Definition

1.1. Definition#

First of all, what is a language model?

Language Model

A language model is a model that learns patterns from language data.

Remember this definition does not imply any virtues we may want from language models, i.e., factual, responsible, or explainable.

Ok, so - what is a large language model? Defining LLM is as impossible as defining jazz music 😉 (ok perhaps a bit easier.) Let me fail in this way:

Large Language Model

A large language model is language models that are large enough, usually with more than a billion parameters, to demonstrate zero-shot and few-shot abilities.
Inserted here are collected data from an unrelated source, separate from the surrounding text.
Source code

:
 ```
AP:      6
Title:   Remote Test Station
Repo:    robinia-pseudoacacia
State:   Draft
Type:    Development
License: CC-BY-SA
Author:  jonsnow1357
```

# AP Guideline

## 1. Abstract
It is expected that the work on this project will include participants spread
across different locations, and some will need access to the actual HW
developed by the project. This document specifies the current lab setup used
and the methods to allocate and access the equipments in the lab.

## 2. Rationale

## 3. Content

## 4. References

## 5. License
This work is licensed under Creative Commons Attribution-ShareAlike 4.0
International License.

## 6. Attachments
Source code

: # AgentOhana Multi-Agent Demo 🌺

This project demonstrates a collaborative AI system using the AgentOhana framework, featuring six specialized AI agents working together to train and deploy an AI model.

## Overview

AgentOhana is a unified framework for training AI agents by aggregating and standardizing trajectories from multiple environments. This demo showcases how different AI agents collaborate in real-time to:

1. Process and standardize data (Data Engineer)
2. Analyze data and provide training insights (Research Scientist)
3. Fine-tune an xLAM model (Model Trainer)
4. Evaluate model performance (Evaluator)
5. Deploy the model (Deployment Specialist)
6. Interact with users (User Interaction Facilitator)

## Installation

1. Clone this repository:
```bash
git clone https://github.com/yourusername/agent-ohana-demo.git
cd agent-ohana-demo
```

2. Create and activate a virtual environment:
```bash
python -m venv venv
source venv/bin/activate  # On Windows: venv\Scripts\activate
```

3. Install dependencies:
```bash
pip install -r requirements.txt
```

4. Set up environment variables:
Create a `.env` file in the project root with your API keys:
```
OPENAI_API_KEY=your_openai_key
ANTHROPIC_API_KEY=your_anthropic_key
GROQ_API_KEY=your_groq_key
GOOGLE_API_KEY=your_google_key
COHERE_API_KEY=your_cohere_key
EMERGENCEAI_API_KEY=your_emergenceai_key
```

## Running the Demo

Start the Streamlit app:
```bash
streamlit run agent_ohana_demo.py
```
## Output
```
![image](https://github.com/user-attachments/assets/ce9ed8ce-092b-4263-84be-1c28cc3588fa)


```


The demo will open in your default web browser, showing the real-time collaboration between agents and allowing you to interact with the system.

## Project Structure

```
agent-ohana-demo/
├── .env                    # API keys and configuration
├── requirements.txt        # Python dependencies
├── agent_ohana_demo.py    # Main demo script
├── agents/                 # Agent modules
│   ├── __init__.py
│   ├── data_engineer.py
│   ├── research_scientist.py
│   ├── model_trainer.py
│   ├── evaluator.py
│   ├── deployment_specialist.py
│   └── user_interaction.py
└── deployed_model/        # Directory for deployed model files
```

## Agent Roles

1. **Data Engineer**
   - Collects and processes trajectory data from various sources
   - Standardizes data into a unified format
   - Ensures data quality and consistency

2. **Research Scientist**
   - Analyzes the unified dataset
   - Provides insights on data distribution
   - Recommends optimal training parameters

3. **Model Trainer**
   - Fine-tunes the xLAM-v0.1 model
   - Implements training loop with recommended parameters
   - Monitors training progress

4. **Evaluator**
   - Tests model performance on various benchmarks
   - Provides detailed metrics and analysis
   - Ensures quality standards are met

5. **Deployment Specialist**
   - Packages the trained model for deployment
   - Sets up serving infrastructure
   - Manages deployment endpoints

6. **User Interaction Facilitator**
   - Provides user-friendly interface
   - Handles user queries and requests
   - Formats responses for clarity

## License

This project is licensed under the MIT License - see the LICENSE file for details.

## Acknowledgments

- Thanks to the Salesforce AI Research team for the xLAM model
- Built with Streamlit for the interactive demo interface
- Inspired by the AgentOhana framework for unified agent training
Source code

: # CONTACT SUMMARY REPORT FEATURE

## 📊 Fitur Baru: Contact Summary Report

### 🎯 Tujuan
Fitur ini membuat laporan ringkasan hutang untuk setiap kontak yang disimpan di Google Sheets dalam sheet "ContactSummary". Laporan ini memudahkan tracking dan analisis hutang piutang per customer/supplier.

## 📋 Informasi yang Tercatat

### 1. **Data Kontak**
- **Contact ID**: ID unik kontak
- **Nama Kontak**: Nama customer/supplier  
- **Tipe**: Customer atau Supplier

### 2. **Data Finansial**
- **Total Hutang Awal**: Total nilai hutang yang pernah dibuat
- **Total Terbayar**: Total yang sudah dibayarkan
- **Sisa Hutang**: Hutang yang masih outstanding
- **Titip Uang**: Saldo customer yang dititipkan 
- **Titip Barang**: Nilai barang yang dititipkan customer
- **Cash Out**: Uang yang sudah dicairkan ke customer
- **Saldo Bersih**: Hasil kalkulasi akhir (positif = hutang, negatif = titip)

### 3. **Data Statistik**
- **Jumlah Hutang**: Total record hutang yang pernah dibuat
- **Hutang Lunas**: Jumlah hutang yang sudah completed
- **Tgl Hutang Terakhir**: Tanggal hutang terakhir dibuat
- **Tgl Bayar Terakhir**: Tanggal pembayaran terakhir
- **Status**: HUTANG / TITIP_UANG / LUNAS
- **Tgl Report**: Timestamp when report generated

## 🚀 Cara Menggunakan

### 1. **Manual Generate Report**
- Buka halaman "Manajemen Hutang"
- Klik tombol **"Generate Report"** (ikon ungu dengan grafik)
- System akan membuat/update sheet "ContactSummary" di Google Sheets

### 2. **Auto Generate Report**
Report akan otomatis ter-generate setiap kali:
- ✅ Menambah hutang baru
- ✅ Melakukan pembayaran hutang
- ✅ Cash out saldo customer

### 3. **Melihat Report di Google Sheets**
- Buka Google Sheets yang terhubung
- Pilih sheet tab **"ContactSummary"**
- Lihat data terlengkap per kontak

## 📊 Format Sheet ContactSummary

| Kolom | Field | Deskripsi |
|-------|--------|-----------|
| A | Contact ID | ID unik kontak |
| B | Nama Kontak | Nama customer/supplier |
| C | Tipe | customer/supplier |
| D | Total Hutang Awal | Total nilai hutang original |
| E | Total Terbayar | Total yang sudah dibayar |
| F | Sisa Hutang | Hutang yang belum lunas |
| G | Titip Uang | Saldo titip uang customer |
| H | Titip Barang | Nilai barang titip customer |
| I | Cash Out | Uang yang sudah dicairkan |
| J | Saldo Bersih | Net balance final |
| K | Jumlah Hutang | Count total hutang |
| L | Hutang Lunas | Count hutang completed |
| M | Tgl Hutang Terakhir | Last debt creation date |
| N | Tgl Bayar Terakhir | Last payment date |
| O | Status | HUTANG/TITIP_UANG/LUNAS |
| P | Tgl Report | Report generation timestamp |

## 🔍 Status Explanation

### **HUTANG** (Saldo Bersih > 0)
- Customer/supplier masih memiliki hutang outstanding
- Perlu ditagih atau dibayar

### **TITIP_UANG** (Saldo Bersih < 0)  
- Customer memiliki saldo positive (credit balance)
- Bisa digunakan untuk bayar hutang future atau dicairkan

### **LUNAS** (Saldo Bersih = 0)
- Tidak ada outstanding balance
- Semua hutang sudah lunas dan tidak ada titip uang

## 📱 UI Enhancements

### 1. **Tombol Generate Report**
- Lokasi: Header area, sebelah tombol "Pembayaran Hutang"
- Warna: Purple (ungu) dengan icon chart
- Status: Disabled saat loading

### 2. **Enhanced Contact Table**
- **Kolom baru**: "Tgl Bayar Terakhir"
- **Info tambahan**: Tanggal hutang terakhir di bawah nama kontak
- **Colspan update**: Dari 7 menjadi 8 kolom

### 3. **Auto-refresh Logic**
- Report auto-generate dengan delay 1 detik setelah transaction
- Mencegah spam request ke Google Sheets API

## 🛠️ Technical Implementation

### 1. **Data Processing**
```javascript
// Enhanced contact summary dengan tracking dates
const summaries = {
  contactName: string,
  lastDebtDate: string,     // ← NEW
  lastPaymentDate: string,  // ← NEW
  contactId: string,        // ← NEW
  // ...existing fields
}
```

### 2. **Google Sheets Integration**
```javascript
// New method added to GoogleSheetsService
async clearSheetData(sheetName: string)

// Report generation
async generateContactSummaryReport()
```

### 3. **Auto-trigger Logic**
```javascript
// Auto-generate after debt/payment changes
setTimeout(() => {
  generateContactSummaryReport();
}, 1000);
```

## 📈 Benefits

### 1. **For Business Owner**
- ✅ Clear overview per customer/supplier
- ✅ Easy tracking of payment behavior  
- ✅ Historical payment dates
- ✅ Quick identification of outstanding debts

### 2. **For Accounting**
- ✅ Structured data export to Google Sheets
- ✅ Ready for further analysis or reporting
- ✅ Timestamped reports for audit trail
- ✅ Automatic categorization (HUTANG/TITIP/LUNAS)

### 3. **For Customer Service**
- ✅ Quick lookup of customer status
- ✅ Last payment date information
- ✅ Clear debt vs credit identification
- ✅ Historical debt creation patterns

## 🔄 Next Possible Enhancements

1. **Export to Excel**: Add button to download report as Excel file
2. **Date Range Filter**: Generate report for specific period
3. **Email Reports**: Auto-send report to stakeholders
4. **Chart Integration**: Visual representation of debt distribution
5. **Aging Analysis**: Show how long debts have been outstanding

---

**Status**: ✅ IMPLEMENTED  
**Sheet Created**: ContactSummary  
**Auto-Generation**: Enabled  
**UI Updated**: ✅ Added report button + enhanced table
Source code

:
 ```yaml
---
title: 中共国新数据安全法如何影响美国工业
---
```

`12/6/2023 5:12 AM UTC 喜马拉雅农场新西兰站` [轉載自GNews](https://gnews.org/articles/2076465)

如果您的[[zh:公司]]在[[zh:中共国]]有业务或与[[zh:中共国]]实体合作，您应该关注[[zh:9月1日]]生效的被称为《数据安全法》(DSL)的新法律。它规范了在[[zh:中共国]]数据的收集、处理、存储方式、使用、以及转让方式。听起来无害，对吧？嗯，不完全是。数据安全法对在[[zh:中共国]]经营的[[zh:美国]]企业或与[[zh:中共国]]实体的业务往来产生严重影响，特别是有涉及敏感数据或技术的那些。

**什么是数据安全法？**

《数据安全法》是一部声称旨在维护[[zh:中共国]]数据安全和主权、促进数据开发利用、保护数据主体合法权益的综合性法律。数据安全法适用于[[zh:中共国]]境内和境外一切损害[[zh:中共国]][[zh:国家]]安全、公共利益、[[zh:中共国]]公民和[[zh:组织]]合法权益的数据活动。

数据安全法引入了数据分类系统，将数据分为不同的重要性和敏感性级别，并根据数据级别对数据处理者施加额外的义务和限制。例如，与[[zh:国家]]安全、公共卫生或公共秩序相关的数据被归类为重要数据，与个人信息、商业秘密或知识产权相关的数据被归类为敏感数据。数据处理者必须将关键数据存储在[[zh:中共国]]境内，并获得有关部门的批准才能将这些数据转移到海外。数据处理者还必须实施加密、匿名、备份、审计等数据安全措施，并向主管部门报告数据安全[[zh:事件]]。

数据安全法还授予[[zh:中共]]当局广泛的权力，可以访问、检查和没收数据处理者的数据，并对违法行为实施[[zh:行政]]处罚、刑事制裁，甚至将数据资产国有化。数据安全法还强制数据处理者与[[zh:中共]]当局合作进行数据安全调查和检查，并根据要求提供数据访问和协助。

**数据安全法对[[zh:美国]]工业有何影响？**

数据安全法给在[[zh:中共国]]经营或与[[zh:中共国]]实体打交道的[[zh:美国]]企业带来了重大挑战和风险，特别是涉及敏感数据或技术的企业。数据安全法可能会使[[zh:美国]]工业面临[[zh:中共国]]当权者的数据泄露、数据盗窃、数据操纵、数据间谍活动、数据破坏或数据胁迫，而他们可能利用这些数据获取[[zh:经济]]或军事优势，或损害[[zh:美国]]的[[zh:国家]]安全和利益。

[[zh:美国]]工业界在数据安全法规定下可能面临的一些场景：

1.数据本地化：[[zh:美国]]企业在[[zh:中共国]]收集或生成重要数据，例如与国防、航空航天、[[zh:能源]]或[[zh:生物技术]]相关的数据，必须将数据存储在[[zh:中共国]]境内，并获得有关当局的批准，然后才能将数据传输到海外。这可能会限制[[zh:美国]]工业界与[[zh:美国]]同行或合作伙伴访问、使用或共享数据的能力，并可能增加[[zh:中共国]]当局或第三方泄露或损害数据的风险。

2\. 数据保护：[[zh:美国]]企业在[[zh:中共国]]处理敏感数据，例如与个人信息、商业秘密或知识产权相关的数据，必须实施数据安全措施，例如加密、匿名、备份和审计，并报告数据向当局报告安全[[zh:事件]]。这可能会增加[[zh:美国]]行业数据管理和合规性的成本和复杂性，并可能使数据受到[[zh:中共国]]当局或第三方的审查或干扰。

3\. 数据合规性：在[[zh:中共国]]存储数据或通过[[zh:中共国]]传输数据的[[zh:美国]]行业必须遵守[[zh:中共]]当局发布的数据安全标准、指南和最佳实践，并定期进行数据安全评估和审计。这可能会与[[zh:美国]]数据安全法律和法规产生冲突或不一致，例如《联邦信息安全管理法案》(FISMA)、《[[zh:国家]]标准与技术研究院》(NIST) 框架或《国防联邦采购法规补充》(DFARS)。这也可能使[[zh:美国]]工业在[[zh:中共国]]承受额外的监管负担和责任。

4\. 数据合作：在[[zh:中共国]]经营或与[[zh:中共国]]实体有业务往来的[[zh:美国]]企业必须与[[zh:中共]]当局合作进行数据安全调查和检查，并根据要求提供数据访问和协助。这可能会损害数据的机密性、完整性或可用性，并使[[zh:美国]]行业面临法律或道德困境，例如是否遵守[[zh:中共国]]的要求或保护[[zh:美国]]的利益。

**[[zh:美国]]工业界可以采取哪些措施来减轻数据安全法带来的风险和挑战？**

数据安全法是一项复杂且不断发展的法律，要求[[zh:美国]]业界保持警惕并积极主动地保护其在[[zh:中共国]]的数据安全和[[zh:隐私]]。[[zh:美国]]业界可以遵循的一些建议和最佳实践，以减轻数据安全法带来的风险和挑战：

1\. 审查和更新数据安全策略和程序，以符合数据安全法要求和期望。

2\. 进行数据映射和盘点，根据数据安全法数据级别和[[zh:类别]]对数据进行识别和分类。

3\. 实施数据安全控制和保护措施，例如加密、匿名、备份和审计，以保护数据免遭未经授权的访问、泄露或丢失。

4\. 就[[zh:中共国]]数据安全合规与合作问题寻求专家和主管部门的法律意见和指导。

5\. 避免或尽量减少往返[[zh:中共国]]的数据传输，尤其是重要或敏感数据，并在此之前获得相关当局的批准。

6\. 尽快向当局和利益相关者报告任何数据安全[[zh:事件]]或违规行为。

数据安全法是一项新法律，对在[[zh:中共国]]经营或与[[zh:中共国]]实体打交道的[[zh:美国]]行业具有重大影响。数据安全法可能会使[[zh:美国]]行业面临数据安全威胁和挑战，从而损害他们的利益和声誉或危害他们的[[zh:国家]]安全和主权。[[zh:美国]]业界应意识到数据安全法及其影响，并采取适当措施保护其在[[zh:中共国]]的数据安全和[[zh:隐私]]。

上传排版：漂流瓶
See the table below and the trend.

Name

Number of parameters

Birth year

BERT (medium)

0.047B

2018

BERT (base)

0.110B

2018

BERT (large)

0.340B

2018

BERT (xlarge)

1.270B

2018

Some Google Translate models (LSTMs)

0.160 - 0.380B

2016-2020 (estimate)

GPT-1

0.117B

2018

GPT-2

1.5B

2019

GPT-3

1.3 - 175B

2020

BERT (xlarge)[DCLT18] is over 1B, but it doesn’t perform any zero-shot or few-shot abilities as it still remains to be a word and document embedding model.

GPT-1 [RNS+18] is way under 1B and didn’t claim any few-shot or zero-show generalizeability (its title is Improving language understanding by generative pre-training.)
Being 1.5B, GPT-2 [RWC+19] was suddenly too powerful that OpenAI famously said “Due to our concerns about malicious applications of the technology, we are not releasing the trained model”. And what was the title? Language models are unsupervised multitask learners.

A year later, GPT-3 [BMR+20] was present in a paper titled Language Models are Few-Shot Learners.